Subscribe to this thread
Home - General / All posts - SQL to create pivot table showing cumulative sum of homes built by year
Mike Pelletier

2,122 post(s)
#26-Jan-10 14:57

I'm wondering if its possible to write SQL that will create a pivot table showing the cumulative total number of homes built in various areas by year. Below is a working SQL statement that provides a pivot table showing the number of homes built in EACH year by area. The area drawing is called "watershed". The drawing determining house location is called "taxparcel". The table with year built and residential structure information is "ASR_CAMA_DS_DATA_FF01".

'SQL

transform count(*)

select act_year_blt from watershed, taxparcel

join (select * from ASR_CAMA_DS_DATA_FF01

where model like "SFR%" OR MODEL IN ("CONDOS", "MANUFACTURED_H"))

on ParcelNumber = ParcelNB

where contains(watershed.id, centroid(taxparcel.id))

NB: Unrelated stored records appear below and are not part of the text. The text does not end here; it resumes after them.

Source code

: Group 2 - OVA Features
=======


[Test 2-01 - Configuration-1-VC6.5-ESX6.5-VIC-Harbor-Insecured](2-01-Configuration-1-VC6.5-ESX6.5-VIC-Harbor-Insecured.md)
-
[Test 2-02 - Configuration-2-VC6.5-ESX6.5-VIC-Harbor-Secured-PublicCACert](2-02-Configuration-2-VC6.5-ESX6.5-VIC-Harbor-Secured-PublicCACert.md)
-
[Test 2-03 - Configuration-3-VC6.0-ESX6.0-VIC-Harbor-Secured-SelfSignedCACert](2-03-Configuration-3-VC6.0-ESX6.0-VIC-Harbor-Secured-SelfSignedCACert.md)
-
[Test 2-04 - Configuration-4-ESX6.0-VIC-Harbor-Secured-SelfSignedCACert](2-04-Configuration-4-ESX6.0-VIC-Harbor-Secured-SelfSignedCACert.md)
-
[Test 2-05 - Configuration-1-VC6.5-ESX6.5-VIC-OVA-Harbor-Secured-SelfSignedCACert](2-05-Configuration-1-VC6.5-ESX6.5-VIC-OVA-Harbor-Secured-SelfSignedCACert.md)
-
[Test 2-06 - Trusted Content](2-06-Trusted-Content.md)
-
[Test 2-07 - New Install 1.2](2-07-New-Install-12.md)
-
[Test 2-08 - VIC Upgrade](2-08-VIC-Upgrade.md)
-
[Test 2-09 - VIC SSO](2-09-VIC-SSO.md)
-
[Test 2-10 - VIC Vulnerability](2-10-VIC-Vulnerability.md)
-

and taxparceltype in (0, 1, 4)

and ParcelNumber <> ""

group by act_year_blt

pivot [area]

Mike Pelletier

2,122 post(s)
#26-Jan-10 15:21

For those interested, attached is a basic map that might help simplify trying solutions.

Attachments:
Cumulative sum pivot.map

Gustavo Palminha

1,010 post(s)
#26-Jan-10 16:04

Nice. :)


Stay connected:

Linkedin >> http://www.linkedin.com/in/gustavopalminha

Twitter >> http://twitter.com/gustavopalminha

Other >> http://www.spatialmentor.com

tjhb
10,094 post(s)
#26-Jan-10 17:11

Not a pivot query in this version.

The first query counts the houses by year.

-- Query 1

SELECT

    [D1].[Name][D2].[Year],

    COUNT(*) AS [Houses]

FROM

    [Areas] AS [D1]

    LEFT JOIN

    [Houses] AS [D2]

    ON Contains([D1].[Geom (I)][D2].[Geom (I)])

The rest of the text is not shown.